A prova delle migliori intenzioni Belgrado ha persino messo un premio di un milione di euro per chi riuscisse a fornire informazioni che conducano alla localizzazione e all’arresto di Mladić, 250mila euro invece per Hadžić. Cifre appetibili, anche se secondo un sondaggio condotto dall’agenzia demoscopica belgradese Strategic marketing il 65% della popolazione serba non denuncerebbe Mladić nemmeno per una somma così alta.

Per il presidente del Consiglio nazionale per la collaborazione con il Tribunale dell’Aja, Rasim Ljajić, “questo premio dimostra la risolutezza di Belgrado a fare sì che i restanti impegni col Tribunale vengano risolti quanto prima. Con il premio vogliamo dimostrare che esiste una volontà politica per consegnare Mladić”.
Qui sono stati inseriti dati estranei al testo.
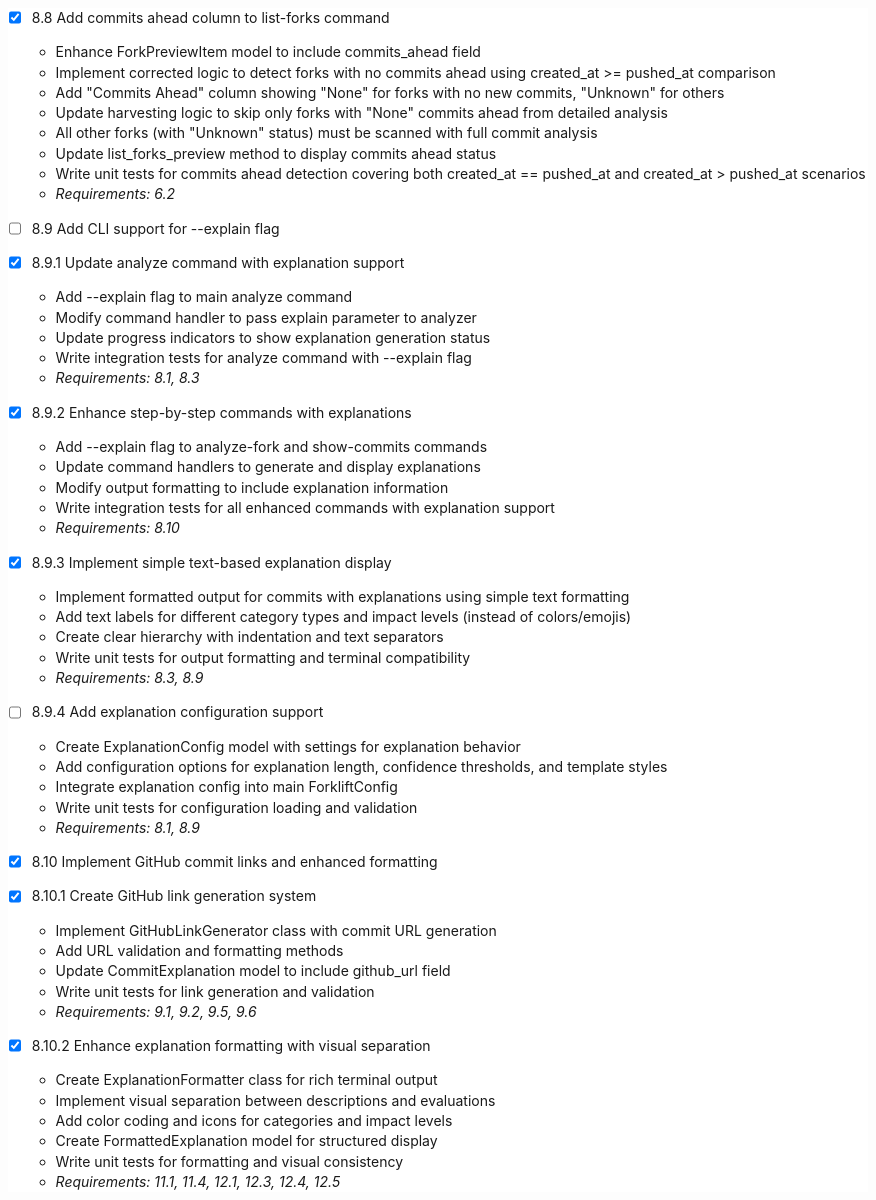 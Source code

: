 - [x] 8.8 Add commits ahead column to list-forks command
  - Enhance ForkPreviewItem model to include commits_ahead field
  - Implement corrected logic to detect forks with no commits ahead using created_at >= pushed_at comparison
  - Add "Commits Ahead" column showing "None" for forks with no new commits, "Unknown" for others
  - Update harvesting logic to skip only forks with "None" commits ahead from detailed analysis
  - All other forks (with "Unknown" status) must be scanned with full commit analysis
  - Update list_forks_preview method to display commits ahead status
  - Write unit tests for commits ahead detection covering both created_at == pushed_at and created_at > pushed_at scenarios
  - _Requirements: 6.2_

- [ ] 8.9 Add CLI support for --explain flag
- [x] 8.9.1 Update analyze command with explanation support
  - Add --explain flag to main analyze command
  - Modify command handler to pass explain parameter to analyzer
  - Update progress indicators to show explanation generation status
  - Write integration tests for analyze command with --explain flag
  - _Requirements: 8.1, 8.3_

- [x] 8.9.2 Enhance step-by-step commands with explanations
  - Add --explain flag to analyze-fork and show-commits commands
  - Update command handlers to generate and display explanations
  - Modify output formatting to include explanation information
  - Write integration tests for all enhanced commands with explanation support
  - _Requirements: 8.10_

- [x] 8.9.3 Implement simple text-based explanation display
  - Implement formatted output for commits with explanations using simple text formatting
  - Add text labels for different category types and impact levels (instead of colors/emojis)
  - Create clear hierarchy with indentation and text separators
  - Write unit tests for output formatting and terminal compatibility
  - _Requirements: 8.3, 8.9_

- [ ] 8.9.4 Add explanation configuration support
  - Create ExplanationConfig model with settings for explanation behavior
  - Add configuration options for explanation length, confidence thresholds, and template styles
  - Integrate explanation config into main ForkliftConfig
  - Write unit tests for configuration loading and validation
  - _Requirements: 8.1, 8.9_

- [x] 8.10 Implement GitHub commit links and enhanced formatting
- [x] 8.10.1 Create GitHub link generation system
  - Implement GitHubLinkGenerator class with commit URL generation
  - Add URL validation and formatting methods
  - Update CommitExplanation model to include github_url field
  - Write unit tests for link generation and validation
  - _Requirements: 9.1, 9.2, 9.5, 9.6_

- [x] 8.10.2 Enhance explanation formatting with visual separation
  - Create ExplanationFormatter class for rich terminal output
  - Implement visual separation between descriptions and evaluations
  - Add color coding and icons for categories and impact levels
  - Create FormattedExplanation model for structured display
  - Write unit tests for formatting and visual consistency
  - _Requirements: 11.1, 11.4, 12.1, 12.3, 12.4, 12.5_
Si susseguono nel frattempo le azioni per la sua localizzazione. Tra quelle che hanno avuto più risonanza sui media c’è l’azione del dicembre scorso quando fu perquisita la casa belgradese della famiglia di Darko Mladić, figlio del latitante. Non era la prima volta che la polizia perquisiva la casa del figlio dell’ex generale, e nel 2007 Darko Mladić era stato convocato dall’intelligence serba per un colloquio informativo.

La più recente è invece del 10 febbraio, quando l’Eufor, la forza di pace europea in Bosnia Erzegovina, ha perquisito la casa di Milica Avram i Radinka Mladić, parenti del latitante e residenti nei pressi di Sarajevo. Come precisato dall’Eufor, l’azione è stata condotta su richiesta del Tribunale dell’Aja con l’intento di raccogliere informazioni utili alla localizzazione dell’ex generale.

Ma Mladić non è Karadžić, difficilmente lo si troverà vestito da guru intento a dare lezioni di medicina alternativa, con tanto di sito internet dal quale dispensava amorevoli consigli. È anche molto probabile che il generale latitante sia protetto da una scorta armata, cosa che renderebbe più complicato il suo arresto e alquanto improbabile la sua volontaria consegna. Mladić - sottolinea Vukčević - “è un soldato e non gli si addice nascondersi come un topo nella tana”.

Opinione condivisa da Rasim Ljajić, il quale insiste sul fatto che quest’anno la collaborazione col Tribunale dell’Aja deve essere portata a termine, vale a dire che Mladić e Hadžić dovranno essere arrestati, altrimenti la Serbia resterà bloccata sulla strada per l’Ue.

Che sia davvero l’anno di Mladić? Staremo a vedere.